Tuesday, March 15, 2011

The Founding of Zingerman's: Jewish Food becomes Secular

Zingerman’s Deli, still on Detroit Street here in Ann Arbor, and expanding, was founded March 15, 1982 by Paul Saginaw, Michael Monahan, and Ari Weinzweig. A recent book by Ari Weinzweig is on bacon – his self-image as promoted in lectures and writings is that he’s transgressive. But Zingerman’s appeal is that it’s supposed to make you think of an old-fashioned Jewish deli while promoting a variety of gourmet foods for 21st century cooks and epicures.

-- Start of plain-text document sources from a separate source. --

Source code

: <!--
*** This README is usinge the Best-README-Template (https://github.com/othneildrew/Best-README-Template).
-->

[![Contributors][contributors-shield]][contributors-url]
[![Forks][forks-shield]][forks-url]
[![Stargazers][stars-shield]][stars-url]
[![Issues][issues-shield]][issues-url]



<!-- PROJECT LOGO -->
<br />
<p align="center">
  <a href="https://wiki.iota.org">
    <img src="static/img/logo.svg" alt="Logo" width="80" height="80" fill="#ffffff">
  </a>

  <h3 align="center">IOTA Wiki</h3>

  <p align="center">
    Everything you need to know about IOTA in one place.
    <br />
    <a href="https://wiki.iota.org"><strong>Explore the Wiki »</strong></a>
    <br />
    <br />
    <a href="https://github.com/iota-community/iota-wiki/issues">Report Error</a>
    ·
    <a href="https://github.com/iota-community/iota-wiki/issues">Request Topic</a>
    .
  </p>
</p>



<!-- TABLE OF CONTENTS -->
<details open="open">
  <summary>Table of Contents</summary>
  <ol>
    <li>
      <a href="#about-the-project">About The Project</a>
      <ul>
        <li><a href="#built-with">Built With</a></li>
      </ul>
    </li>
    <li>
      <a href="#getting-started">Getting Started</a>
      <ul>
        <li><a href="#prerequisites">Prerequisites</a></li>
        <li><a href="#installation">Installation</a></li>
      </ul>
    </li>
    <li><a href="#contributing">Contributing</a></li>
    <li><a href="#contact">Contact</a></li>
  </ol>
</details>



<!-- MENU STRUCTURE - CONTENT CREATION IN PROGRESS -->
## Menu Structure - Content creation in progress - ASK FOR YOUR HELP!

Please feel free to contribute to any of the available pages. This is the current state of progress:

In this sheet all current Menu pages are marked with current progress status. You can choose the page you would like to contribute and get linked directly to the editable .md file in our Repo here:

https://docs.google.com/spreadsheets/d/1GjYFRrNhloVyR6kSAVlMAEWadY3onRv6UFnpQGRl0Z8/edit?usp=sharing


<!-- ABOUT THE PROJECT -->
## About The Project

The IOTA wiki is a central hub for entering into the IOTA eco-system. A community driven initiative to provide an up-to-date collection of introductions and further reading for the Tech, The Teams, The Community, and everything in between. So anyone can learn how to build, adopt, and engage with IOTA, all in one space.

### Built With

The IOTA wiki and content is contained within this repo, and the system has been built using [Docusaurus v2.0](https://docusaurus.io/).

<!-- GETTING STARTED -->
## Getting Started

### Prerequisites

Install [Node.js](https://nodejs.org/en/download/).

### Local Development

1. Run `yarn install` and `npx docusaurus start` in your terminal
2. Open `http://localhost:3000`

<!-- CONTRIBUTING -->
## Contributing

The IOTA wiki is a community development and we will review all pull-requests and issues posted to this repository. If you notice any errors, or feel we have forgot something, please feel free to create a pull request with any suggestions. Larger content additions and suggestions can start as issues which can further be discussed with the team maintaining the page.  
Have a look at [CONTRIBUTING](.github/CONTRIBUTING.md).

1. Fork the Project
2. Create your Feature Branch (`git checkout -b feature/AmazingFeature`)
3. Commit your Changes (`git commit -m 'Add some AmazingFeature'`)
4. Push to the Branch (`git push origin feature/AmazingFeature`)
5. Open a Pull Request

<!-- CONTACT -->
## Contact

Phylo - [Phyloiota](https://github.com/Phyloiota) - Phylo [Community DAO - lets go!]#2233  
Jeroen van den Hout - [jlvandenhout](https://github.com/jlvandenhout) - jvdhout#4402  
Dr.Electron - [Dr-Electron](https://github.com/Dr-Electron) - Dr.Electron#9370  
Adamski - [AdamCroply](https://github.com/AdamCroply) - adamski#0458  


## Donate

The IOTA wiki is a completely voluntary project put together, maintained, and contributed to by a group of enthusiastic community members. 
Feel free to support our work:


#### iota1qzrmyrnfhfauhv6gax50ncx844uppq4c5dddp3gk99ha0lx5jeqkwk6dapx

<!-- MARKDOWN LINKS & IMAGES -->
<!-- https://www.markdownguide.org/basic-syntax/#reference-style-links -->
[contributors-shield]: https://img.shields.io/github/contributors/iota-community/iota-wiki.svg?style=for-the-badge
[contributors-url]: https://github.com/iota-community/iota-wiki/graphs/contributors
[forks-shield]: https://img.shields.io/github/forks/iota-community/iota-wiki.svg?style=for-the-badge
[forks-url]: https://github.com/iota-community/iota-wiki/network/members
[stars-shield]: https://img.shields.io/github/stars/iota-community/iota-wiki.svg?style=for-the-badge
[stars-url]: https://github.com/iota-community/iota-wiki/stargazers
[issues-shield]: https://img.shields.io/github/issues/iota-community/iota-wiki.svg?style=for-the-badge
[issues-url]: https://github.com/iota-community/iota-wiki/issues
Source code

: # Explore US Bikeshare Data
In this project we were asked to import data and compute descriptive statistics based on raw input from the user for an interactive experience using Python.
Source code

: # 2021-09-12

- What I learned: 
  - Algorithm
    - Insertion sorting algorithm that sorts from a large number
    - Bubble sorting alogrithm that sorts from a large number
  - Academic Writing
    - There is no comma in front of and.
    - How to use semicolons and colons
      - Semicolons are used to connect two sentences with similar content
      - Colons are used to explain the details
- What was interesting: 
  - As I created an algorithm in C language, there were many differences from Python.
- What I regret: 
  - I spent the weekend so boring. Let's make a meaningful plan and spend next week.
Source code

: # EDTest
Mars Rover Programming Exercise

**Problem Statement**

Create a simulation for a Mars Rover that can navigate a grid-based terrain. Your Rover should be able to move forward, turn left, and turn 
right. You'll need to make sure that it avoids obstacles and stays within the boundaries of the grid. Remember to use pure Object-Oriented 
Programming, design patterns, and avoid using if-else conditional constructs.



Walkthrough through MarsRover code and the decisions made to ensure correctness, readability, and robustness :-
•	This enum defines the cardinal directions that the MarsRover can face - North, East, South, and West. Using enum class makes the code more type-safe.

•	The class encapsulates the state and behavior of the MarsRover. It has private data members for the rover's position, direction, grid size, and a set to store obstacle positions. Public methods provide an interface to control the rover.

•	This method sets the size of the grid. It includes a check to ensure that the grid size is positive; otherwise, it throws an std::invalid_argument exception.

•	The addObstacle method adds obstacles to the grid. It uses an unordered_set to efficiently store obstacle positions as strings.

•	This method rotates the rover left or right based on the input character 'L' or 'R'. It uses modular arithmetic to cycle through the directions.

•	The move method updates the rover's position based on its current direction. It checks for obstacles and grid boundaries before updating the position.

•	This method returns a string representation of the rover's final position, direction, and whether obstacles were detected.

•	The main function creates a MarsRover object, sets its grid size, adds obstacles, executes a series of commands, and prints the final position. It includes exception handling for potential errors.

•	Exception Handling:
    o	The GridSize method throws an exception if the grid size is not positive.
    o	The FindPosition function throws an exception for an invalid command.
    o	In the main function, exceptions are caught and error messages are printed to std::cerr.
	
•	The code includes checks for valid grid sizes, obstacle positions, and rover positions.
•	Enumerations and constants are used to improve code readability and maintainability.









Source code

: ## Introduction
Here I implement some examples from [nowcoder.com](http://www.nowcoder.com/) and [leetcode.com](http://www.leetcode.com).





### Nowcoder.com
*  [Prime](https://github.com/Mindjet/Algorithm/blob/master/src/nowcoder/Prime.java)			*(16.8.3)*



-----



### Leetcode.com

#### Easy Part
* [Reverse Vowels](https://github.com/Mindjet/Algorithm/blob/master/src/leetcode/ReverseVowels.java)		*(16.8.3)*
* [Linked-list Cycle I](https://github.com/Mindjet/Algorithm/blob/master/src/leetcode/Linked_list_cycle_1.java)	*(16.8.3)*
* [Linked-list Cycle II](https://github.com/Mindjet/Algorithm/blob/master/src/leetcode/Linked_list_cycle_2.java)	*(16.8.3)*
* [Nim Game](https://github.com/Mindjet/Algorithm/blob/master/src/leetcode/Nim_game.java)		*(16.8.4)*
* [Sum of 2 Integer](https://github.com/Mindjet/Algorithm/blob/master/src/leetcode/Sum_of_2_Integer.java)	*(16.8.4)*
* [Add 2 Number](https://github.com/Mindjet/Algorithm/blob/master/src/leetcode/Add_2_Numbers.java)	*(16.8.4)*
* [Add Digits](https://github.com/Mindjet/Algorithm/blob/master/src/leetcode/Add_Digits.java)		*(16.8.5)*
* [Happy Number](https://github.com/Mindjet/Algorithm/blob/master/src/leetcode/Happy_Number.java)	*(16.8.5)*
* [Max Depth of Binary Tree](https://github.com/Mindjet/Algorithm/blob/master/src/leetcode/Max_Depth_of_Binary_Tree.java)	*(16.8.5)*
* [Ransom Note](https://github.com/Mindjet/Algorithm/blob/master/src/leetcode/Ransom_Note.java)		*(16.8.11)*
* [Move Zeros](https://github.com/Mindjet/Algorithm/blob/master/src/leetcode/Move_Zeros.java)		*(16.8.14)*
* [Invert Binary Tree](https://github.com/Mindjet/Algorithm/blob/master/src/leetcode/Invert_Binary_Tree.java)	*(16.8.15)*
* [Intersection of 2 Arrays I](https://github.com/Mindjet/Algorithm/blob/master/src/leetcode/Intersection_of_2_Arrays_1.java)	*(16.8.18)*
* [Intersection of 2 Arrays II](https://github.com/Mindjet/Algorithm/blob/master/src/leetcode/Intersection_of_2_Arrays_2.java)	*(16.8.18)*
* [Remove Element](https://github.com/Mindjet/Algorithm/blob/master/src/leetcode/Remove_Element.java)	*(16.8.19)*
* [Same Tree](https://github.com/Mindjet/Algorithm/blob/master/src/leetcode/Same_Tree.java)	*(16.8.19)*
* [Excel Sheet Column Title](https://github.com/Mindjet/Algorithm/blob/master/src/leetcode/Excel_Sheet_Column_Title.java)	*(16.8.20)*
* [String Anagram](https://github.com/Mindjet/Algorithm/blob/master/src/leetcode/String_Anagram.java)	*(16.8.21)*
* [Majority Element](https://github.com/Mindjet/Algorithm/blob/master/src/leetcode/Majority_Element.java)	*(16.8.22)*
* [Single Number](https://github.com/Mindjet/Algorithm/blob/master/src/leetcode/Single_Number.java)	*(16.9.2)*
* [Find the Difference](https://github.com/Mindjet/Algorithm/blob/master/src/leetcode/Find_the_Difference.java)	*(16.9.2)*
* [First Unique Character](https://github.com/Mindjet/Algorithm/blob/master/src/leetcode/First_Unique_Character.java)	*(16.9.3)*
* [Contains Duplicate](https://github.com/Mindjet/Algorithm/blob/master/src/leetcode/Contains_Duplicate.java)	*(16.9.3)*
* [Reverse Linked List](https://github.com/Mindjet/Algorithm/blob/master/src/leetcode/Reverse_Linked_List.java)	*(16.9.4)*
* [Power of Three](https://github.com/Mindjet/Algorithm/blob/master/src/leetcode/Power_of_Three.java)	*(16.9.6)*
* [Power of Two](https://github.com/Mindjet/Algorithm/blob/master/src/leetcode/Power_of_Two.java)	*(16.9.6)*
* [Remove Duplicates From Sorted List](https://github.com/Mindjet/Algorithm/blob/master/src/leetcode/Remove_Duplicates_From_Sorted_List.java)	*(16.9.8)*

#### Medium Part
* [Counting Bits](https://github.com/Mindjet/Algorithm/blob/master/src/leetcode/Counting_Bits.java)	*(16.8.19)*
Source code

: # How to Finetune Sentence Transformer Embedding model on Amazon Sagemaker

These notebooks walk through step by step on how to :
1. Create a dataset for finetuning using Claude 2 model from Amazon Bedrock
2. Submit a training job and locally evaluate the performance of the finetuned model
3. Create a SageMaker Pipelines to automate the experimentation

I used to shop at Zingerman's much more than I do now. For me it has very little nostalgia, compared to the Jewish delis of St.Louis where I grew up, and where my father shopped for corned beef and half-sour pickles. (In my earliest childhood, the pickles were actually in a barrel, but that's an aside.) I do like the bakery -- the photos are from a Thanksgiving visit on a day when they sell 20,000 loaves of bread.

Yes, Zingerman's has a certain resonance for the secular Jews who like the idea of Jewish food subtly invading the general American diet. After all, bagels did that so long ago that no one even knows where they came from. My brother buys bagels at the open-air market in Galway, Ireland, from a local baker who lives in a nearby village -- and seems to think they are mainstream American. How invaded can you get?